• _Exercise_
In the answer, give the entries below exactly, from the first line through the line with "asiakastapaamisista ja muista", with every picture omitted.
Start of Entries supplied
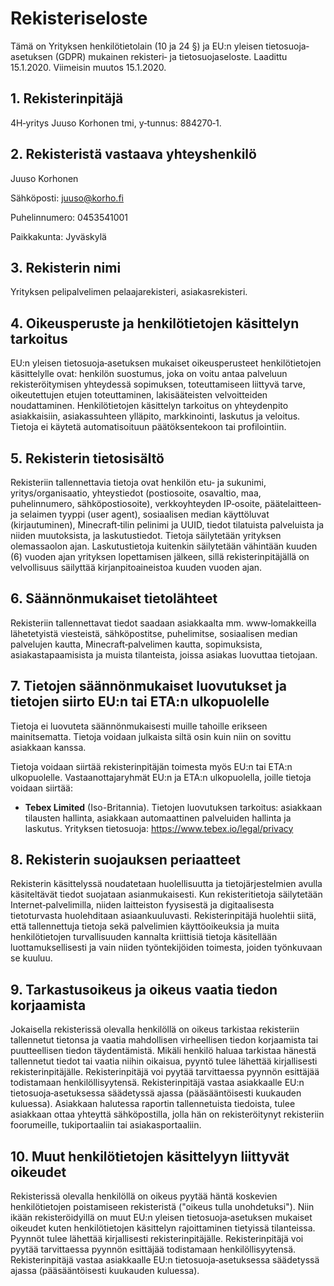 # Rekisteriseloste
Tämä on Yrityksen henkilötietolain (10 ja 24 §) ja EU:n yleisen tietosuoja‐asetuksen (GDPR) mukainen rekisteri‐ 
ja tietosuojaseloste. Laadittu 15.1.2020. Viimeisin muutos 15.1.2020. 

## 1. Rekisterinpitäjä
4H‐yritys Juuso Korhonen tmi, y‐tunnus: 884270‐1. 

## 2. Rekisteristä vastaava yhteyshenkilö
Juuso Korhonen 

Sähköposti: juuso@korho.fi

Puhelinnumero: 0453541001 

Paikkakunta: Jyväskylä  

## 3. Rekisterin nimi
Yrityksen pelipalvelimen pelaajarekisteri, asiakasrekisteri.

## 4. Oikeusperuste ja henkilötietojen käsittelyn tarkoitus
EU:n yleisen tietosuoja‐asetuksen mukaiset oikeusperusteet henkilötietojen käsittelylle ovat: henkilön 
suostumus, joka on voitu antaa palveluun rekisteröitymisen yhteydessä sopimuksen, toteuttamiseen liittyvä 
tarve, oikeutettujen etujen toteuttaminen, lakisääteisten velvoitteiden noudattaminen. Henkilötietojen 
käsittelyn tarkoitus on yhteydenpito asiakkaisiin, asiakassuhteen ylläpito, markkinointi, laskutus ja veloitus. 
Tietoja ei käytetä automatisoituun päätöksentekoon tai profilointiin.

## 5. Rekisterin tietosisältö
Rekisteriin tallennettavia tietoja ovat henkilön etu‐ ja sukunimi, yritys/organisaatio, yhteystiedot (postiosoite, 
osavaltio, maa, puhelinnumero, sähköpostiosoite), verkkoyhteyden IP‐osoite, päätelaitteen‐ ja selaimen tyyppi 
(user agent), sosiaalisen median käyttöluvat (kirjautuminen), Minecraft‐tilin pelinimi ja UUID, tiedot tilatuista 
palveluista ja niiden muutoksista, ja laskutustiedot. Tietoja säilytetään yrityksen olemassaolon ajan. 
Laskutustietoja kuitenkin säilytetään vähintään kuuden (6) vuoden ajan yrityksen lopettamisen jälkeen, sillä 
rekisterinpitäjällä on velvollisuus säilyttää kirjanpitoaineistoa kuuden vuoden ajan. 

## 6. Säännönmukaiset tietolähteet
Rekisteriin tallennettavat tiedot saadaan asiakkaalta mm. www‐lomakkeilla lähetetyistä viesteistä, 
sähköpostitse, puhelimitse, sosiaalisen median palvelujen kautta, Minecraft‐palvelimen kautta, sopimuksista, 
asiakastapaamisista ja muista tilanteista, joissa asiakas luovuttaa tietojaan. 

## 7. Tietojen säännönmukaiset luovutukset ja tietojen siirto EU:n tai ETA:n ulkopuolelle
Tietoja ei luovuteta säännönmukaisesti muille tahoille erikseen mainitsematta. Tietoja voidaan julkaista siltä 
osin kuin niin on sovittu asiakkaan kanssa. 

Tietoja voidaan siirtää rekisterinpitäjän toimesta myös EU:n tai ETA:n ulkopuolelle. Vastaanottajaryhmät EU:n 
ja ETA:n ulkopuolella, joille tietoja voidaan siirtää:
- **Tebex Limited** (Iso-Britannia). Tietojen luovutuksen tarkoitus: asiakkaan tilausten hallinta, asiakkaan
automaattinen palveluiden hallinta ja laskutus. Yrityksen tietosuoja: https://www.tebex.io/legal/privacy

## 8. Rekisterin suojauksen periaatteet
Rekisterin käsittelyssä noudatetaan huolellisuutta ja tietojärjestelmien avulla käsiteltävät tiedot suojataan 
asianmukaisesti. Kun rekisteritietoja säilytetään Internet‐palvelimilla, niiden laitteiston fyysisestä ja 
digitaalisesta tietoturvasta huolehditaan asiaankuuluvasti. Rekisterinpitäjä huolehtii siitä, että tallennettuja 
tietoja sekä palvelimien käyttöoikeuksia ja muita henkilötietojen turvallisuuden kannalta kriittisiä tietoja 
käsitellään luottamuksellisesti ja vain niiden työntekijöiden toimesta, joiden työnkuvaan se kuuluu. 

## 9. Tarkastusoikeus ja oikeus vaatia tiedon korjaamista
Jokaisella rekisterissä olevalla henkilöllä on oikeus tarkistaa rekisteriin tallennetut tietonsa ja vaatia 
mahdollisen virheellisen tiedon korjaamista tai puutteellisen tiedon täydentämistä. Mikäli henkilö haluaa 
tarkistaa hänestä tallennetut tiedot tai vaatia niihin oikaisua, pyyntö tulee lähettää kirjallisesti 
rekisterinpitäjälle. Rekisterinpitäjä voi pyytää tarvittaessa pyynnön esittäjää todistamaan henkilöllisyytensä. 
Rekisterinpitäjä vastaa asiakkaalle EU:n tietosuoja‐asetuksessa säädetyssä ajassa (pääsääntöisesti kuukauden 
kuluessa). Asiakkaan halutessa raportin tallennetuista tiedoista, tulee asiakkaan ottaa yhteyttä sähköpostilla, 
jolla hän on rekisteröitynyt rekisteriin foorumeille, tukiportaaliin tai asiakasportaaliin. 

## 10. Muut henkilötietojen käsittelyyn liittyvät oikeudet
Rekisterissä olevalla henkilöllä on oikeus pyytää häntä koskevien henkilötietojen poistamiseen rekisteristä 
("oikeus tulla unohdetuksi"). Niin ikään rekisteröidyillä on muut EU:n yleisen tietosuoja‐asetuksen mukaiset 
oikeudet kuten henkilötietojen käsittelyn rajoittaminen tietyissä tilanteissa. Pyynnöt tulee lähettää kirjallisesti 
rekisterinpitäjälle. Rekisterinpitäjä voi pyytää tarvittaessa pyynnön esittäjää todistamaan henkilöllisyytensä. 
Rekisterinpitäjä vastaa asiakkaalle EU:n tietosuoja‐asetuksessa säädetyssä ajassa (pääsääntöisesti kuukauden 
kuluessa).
End of Entries supplied
• _Solution to this task_
 # Rekisteriseloste
Tämä on Yrityksen henkilötietolain (10 ja 24 §) ja EU:n yleisen tietosuoja‐asetuksen (GDPR) mukainen rekisteri‐ 
ja tietosuojaseloste. Laadittu 15.1.2020. Viimeisin muutos 15.1.2020. 

## 1. Rekisterinpitäjä
4H‐yritys Juuso Korhonen tmi, y‐tunnus: 884270‐1. 

## 2. Rekisteristä vastaava yhteyshenkilö
Juuso Korhonen 

Sähköposti: juuso@korho.fi

Puhelinnumero: 0453541001 

Paikkakunta: Jyväskylä  

## 3. Rekisterin nimi
Yrityksen pelipalvelimen pelaajarekisteri, asiakasrekisteri.

## 4. Oikeusperuste ja henkilötietojen käsittelyn tarkoitus
EU:n yleisen tietosuoja‐asetuksen mukaiset oikeusperusteet henkilötietojen käsittelylle ovat: henkilön 
suostumus, joka on voitu antaa palveluun rekisteröitymisen yhteydessä sopimuksen, toteuttamiseen liittyvä 
tarve, oikeutettujen etujen toteuttaminen, lakisääteisten velvoitteiden noudattaminen. Henkilötietojen 
käsittelyn tarkoitus on yhteydenpito asiakkaisiin, asiakassuhteen ylläpito, markkinointi, laskutus ja veloitus. 
Tietoja ei käytetä automatisoituun päätöksentekoon tai profilointiin.

## 5. Rekisterin tietosisältö
Rekisteriin tallennettavia tietoja ovat henkilön etu‐ ja sukunimi, yritys/organisaatio, yhteystiedot (postiosoite, 
osavaltio, maa, puhelinnumero, sähköpostiosoite), verkkoyhteyden IP‐osoite, päätelaitteen‐ ja selaimen tyyppi 
(user agent), sosiaalisen median käyttöluvat (kirjautuminen), Minecraft‐tilin pelinimi ja UUID, tiedot tilatuista 
palveluista ja niiden muutoksista, ja laskutustiedot. Tietoja säilytetään yrityksen olemassaolon ajan. 
Laskutustietoja kuitenkin säilytetään vähintään kuuden (6) vuoden ajan yrityksen lopettamisen jälkeen, sillä 
rekisterinpitäjällä on velvollisuus säilyttää kirjanpitoaineistoa kuuden vuoden ajan. 

## 6. Säännönmukaiset tietolähteet
Rekisteriin tallennettavat tiedot saadaan asiakkaalta mm. www‐lomakkeilla lähetetyistä viesteistä, 
sähköpostitse, puhelimitse, sosiaalisen median palvelujen kautta, Minecraft‐palvelimen kautta, sopimuksista, 
asiakastapaamisista ja muista tilanteista, joissa asiakas luovuttaa tietojaan. 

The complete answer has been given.